> _Exercise aim_:
For the entries below, state how many lines include the string "with", and write nothing besides that number.

> _Data to examine_:
++++++++
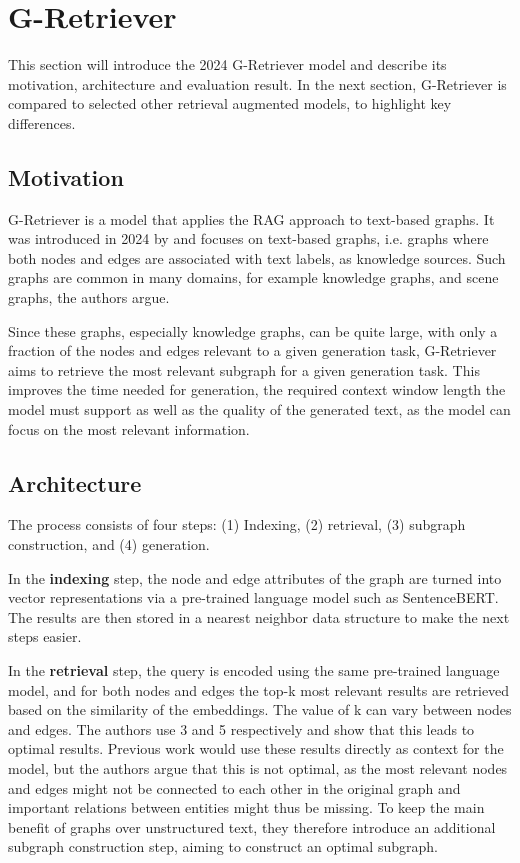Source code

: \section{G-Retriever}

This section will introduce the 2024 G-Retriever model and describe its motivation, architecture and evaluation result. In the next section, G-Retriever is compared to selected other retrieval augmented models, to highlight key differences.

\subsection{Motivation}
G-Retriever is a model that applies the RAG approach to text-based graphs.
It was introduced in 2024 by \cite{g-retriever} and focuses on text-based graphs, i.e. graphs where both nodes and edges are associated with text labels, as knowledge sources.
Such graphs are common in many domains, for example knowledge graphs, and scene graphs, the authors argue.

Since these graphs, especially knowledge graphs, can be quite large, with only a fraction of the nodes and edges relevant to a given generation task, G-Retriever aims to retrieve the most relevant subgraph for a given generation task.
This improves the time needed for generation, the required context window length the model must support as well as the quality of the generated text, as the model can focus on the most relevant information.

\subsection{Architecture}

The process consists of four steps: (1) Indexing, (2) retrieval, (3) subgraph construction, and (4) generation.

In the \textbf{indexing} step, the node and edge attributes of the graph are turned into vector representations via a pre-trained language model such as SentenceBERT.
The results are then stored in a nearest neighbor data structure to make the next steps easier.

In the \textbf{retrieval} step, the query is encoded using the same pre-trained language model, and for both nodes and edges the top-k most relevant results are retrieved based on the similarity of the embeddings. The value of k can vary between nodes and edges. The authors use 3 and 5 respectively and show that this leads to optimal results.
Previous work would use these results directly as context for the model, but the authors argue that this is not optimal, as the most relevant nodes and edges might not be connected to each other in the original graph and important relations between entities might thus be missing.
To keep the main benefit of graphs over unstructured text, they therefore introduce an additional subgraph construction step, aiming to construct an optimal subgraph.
++++++++
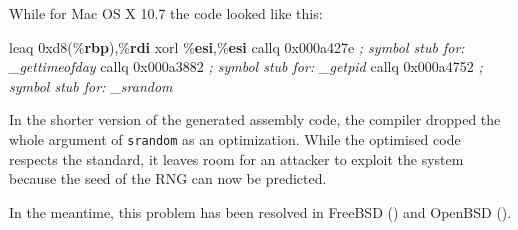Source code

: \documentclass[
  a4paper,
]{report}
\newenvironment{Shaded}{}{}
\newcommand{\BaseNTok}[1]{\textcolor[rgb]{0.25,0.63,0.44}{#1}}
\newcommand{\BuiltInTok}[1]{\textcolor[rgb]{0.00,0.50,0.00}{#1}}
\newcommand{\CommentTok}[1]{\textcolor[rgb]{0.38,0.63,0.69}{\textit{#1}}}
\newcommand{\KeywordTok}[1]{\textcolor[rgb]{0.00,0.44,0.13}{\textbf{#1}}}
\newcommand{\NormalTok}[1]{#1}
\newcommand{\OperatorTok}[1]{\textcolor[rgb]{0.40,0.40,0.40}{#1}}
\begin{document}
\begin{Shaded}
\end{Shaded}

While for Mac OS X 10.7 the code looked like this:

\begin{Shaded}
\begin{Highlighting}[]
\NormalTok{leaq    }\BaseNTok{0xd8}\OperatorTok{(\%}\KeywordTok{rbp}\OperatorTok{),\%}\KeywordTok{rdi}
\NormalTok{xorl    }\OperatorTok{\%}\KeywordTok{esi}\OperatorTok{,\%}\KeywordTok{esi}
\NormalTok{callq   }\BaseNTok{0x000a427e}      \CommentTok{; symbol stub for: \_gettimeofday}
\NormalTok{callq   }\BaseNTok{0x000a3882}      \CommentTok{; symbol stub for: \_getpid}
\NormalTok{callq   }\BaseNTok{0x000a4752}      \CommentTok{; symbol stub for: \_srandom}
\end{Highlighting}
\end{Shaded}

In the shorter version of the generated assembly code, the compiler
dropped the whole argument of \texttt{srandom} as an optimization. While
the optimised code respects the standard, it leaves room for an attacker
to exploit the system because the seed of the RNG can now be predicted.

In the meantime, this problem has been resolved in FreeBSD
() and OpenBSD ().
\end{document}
++++++++
> _Completed exercise_:
2